Beyond that, though, there will be dozens of other topics large and small needing attention. Earlier this month, those who staff the legislature’s 15 main committees offered their suggestions on what some of those may be. The list isn’t comprehensive, but their views shed further light on what may be debated during the 60 legislative days.
One of the most important of those will be finding ways to curb prescription drug abuse, which has seen a tremendous rise in recent years. We have unfortunately become a haven for what are called “pill mills,” or doctor’s offices that do little more than write prescriptions for such controlled substances as OxyContin.
Steps have been taken in recent months to better track those involved in these potentially criminal transactions, so that law enforcement and physician licensing agencies have what they need to take action, and there will likely be a move to make it much more difficult for these often fly-by-night operations to open in the first place.

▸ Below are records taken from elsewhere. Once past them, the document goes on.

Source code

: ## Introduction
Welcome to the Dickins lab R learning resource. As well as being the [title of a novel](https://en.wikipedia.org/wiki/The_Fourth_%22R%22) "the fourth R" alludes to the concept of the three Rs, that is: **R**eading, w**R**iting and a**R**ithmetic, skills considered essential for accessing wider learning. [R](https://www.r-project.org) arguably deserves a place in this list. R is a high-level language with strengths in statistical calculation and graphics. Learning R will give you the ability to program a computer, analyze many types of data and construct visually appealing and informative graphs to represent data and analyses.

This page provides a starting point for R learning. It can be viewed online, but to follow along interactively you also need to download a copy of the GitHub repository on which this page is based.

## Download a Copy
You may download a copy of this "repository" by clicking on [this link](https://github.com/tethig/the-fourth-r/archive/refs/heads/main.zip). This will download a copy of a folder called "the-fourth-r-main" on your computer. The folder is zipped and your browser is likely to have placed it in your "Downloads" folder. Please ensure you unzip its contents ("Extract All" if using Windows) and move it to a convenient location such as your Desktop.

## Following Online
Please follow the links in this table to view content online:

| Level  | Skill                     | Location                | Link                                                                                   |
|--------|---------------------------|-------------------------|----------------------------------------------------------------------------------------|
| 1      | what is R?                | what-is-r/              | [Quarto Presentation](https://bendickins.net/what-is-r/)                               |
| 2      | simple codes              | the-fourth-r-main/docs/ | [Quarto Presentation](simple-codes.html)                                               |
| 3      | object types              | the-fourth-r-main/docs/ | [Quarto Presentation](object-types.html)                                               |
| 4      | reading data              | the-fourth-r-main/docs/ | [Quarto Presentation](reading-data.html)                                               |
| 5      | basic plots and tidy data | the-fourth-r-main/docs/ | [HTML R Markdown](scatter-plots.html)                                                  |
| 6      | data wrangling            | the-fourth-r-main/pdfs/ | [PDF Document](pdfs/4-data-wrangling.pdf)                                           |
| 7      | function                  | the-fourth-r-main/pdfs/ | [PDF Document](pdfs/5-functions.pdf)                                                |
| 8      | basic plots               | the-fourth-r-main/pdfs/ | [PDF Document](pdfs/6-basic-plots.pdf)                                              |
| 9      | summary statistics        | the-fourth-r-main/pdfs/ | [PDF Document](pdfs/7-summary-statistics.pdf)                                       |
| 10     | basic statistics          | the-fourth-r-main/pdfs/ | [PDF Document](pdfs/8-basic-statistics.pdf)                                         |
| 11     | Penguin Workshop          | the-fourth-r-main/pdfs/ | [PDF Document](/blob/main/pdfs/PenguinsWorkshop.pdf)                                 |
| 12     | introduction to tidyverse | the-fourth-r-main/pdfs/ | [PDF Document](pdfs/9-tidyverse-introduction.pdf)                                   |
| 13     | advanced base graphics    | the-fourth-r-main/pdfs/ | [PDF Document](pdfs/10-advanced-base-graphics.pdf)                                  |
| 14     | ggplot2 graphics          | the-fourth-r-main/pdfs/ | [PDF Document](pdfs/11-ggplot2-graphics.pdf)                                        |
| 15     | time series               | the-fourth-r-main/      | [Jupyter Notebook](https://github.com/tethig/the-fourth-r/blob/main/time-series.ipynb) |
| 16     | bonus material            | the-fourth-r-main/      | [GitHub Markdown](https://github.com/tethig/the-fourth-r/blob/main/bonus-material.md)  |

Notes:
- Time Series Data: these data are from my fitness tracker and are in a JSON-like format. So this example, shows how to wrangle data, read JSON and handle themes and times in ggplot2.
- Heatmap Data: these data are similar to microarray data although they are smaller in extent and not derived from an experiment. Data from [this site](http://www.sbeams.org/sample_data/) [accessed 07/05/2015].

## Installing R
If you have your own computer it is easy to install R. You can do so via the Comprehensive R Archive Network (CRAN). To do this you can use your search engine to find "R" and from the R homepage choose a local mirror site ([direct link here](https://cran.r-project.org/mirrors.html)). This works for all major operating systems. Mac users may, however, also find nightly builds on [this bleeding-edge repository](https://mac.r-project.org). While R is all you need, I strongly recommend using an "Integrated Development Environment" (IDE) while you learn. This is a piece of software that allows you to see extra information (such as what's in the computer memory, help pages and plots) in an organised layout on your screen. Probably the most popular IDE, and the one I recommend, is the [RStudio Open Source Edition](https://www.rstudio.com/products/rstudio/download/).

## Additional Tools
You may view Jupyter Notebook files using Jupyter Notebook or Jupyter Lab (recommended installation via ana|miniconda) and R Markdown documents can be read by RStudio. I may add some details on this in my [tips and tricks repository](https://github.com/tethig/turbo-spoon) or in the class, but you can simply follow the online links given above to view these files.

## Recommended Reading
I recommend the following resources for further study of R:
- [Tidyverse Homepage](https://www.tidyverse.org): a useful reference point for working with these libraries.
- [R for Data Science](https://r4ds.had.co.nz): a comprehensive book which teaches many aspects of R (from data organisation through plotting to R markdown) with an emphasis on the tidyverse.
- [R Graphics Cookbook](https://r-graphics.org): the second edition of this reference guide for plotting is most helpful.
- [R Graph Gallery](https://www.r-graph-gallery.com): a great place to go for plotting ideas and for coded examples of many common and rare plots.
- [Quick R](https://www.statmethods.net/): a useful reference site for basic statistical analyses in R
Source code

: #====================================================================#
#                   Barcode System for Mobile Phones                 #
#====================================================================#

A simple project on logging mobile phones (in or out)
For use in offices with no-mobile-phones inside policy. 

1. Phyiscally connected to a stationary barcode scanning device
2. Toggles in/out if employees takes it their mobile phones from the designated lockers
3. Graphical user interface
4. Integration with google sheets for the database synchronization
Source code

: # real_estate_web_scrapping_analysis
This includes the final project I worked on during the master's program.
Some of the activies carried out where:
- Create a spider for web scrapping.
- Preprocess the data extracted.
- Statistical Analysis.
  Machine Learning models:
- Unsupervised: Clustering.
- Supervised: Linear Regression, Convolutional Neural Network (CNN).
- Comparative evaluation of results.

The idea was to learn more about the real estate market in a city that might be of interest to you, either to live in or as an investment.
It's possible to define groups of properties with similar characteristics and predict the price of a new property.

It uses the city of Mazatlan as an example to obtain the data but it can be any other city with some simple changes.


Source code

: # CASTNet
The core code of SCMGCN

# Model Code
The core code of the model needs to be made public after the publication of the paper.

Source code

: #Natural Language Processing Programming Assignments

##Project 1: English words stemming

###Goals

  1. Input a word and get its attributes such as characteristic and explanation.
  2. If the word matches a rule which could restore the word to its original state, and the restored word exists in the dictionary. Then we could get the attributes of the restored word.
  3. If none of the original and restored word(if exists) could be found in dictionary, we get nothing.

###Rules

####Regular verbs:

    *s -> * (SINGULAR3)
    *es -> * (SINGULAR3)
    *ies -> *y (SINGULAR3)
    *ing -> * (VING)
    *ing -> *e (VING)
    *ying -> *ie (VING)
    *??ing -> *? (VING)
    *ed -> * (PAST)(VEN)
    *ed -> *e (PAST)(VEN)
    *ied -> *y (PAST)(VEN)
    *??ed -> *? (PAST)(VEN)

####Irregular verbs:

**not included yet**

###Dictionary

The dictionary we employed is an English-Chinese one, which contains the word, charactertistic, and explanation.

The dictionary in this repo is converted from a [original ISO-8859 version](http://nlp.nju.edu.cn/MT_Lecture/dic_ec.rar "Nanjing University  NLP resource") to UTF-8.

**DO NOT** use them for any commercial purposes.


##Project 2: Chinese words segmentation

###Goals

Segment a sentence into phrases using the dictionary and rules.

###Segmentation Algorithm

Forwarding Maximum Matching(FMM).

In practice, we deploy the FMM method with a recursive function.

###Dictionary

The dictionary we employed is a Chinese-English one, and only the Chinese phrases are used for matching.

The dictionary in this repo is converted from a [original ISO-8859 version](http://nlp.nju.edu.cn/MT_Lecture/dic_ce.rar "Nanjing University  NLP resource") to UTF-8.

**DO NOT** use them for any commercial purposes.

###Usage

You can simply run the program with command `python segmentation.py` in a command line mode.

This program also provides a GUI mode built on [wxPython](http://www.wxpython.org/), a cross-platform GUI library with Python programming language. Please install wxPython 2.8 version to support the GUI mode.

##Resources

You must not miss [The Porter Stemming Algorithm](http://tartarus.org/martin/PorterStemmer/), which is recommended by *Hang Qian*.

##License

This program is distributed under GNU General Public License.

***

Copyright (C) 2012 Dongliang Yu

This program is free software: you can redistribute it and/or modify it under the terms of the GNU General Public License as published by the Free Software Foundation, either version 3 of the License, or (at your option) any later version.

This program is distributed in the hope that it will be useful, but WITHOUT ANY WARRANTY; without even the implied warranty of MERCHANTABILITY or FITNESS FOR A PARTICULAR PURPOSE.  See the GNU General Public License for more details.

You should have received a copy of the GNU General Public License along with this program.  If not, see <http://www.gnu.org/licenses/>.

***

In other judicial matters, the legislature will debate whether we should set a minimum age of criminal responsibility. There were 359 complaints filed against children 10 and younger last year, with the crimes ranging from criminal mischief to assault and arson. While most were handled through social services, the Administrative Office of the Courts, the Dept. of Juvenile Justice and the Dept. of Public Advocacy are asking that we make this official policy. Currently, 11 states exempt children 10 and under from criminal responsibility, and five others have set the limit a little lower.

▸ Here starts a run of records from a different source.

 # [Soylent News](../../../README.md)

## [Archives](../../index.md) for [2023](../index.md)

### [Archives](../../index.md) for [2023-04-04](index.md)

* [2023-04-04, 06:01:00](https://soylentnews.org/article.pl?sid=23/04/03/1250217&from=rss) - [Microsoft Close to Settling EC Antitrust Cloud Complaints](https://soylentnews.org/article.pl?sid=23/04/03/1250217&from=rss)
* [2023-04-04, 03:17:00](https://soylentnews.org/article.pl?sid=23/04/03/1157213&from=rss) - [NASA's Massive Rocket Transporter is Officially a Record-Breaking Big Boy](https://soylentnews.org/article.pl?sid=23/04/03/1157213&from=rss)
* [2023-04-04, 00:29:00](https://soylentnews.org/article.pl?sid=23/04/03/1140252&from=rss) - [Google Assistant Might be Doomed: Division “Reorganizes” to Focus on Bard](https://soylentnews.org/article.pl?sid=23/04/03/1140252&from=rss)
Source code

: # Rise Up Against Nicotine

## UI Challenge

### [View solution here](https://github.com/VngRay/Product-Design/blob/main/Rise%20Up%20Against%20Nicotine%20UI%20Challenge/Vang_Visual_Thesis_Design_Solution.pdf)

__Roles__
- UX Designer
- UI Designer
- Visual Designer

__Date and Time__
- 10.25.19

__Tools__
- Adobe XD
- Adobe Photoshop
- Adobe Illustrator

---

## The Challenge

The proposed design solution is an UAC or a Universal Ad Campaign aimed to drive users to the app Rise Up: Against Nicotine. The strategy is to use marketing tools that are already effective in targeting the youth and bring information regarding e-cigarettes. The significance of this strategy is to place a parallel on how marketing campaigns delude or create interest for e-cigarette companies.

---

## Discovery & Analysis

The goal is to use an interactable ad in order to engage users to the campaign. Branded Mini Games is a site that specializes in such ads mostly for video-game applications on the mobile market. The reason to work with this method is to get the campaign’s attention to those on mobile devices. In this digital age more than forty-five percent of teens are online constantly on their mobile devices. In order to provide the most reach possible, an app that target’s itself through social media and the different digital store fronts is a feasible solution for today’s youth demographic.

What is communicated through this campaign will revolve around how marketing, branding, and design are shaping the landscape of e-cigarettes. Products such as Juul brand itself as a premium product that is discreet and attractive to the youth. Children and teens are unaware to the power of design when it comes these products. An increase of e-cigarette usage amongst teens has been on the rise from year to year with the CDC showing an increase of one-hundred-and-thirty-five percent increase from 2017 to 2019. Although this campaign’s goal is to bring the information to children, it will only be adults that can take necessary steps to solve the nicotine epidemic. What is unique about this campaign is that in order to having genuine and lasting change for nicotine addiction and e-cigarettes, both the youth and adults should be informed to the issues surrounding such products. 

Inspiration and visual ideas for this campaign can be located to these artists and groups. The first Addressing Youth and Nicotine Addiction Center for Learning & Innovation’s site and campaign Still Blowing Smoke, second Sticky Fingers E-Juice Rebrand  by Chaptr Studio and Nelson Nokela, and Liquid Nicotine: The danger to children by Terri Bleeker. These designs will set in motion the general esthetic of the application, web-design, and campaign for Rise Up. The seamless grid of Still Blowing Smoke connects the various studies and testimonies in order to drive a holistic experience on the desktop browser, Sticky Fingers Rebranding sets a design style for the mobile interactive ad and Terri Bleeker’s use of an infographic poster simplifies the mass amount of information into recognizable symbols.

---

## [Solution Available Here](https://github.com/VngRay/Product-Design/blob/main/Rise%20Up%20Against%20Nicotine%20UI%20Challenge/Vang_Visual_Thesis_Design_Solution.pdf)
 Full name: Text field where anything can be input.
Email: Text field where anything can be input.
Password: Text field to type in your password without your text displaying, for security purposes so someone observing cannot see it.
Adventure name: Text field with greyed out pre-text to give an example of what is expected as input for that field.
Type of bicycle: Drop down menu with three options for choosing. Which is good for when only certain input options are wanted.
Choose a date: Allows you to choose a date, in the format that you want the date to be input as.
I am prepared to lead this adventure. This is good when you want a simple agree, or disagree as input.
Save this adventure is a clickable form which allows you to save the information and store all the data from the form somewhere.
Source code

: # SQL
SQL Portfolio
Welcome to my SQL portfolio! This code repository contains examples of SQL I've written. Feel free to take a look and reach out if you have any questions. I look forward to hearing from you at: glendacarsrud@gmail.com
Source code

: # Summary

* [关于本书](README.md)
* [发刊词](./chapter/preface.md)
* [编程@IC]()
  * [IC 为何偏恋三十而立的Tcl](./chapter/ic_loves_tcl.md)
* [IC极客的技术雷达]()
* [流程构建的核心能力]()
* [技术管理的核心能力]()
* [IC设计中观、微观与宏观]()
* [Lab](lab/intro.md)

As the legislature considers taking this step, it will also see whether we should establish a statewide database of suspected gang members and increase penalties if a crime is gang related. The database could make it easier for local law enforcement agencies to know if a rise in crime is being coordinated, while tougher penalties would hopefully curtail this type of activity.
In addition to tackling problems, the General Assembly could offer incentives in several areas to spur progress.
Our public postsecondary schools, for example, could see a portion of their funding tied to meeting certain educational requirements, such as improved graduation rates. The Education Commission of the States says 27 other states have already added performance-base requirements for their schools.
In 2009, the General Assembly moved in that direction when it called for college remediation rates to be cut in half by 2014 when compared to 2010. We also pushed universities to do more to help a growing number of college students enrolled in these courses complete their degree.
Economically, we could make it more attractive financially for individuals to act as “angel” investors, which can play a critical role in helping new companies turn an idea into reality. Kentucky already offers tax breaks to investment funds that act in this capacity, but proponents say expanding it could make it easier to attract up-and-coming entrepreneurs.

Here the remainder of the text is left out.